▶ [Prompt]: Copy nothing from the entries below except the lines from the one containing "literals $\pm x$" through the one containing "any $s$ if $m = 0$.", and copy those exactly.

-----

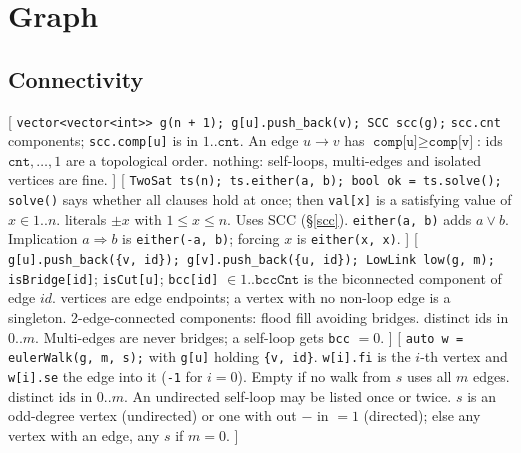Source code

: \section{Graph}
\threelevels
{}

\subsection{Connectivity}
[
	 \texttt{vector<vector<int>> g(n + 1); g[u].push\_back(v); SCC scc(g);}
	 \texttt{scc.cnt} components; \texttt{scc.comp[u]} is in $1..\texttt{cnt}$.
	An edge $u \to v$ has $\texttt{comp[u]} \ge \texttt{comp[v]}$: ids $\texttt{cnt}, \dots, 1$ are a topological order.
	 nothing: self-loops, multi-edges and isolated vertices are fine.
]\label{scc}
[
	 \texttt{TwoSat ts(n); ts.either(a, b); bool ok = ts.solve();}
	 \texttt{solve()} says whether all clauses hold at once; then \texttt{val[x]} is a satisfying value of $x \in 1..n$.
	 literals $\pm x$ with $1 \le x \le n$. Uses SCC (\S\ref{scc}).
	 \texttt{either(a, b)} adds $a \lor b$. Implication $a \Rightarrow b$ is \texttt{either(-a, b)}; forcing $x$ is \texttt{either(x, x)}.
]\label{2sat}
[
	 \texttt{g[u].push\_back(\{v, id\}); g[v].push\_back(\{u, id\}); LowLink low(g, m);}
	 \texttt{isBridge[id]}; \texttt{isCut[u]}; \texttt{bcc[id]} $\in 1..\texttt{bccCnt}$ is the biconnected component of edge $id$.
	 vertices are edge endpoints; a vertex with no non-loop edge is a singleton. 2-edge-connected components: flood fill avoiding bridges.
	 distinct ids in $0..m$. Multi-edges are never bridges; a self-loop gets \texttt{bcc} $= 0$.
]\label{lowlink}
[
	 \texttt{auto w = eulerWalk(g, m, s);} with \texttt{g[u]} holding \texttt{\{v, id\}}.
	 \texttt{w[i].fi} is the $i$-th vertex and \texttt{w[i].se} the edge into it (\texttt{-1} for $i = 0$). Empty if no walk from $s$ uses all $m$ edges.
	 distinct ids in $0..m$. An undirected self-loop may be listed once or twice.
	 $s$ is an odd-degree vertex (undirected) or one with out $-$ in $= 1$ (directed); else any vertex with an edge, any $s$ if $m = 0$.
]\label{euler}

-----

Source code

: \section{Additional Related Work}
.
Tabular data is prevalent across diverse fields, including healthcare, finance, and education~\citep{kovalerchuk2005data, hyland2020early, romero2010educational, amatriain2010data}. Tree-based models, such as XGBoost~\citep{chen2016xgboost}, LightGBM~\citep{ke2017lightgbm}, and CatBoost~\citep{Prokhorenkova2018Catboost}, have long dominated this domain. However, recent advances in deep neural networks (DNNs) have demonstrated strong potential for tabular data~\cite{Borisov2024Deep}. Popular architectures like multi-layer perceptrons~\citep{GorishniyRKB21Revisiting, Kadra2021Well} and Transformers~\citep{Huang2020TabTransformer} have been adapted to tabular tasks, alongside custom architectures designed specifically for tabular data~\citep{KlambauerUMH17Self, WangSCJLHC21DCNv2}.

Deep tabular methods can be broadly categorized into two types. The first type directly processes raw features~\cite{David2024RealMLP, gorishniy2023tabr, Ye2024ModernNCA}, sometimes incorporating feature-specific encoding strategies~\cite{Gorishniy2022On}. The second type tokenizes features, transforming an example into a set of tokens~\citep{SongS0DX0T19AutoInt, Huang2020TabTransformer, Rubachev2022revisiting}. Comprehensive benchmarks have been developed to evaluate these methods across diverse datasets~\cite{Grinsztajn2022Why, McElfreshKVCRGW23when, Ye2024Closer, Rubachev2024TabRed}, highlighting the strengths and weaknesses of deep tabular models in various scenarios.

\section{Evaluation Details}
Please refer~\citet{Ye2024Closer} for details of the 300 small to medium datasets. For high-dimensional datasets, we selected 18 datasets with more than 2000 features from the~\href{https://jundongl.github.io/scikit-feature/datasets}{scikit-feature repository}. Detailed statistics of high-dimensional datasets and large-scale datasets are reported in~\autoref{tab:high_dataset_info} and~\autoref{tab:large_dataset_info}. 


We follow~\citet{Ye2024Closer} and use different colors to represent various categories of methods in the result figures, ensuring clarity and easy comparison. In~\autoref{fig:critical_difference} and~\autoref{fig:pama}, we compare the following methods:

-----

▶ [Solved problem]:
	 literals $\pm x$ with $1 \le x \le n$. Uses SCC (\S\ref{scc}).
	 \texttt{either(a, b)} adds $a \lor b$. Implication $a \Rightarrow b$ is \texttt{either(-a, b)}; forcing $x$ is \texttt{either(x, x)}.
]\label{2sat}
[
	 \texttt{g[u].push\_back(\{v, id\}); g[v].push\_back(\{u, id\}); LowLink low(g, m);}
	 \texttt{isBridge[id]}; \texttt{isCut[u]}; \texttt{bcc[id]} $\in 1..\texttt{bccCnt}$ is the biconnected component of edge $id$.
	 vertices are edge endpoints; a vertex with no non-loop edge is a singleton. 2-edge-connected components: flood fill avoiding bridges.
	 distinct ids in $0..m$. Multi-edges are never bridges; a self-loop gets \texttt{bcc} $= 0$.
]\label{lowlink}
[
	 \texttt{auto w = eulerWalk(g, m, s);} with \texttt{g[u]} holding \texttt{\{v, id\}}.
	 \texttt{w[i].fi} is the $i$-th vertex and \texttt{w[i].se} the edge into it (\texttt{-1} for $i = 0$). Empty if no walk from $s$ uses all $m$ edges.
	 distinct ids in $0..m$. An undirected self-loop may be listed once or twice.
	 $s$ is an odd-degree vertex (undirected) or one with out $-$ in $= 1$ (directed); else any vertex with an edge, any $s$ if $m = 0$.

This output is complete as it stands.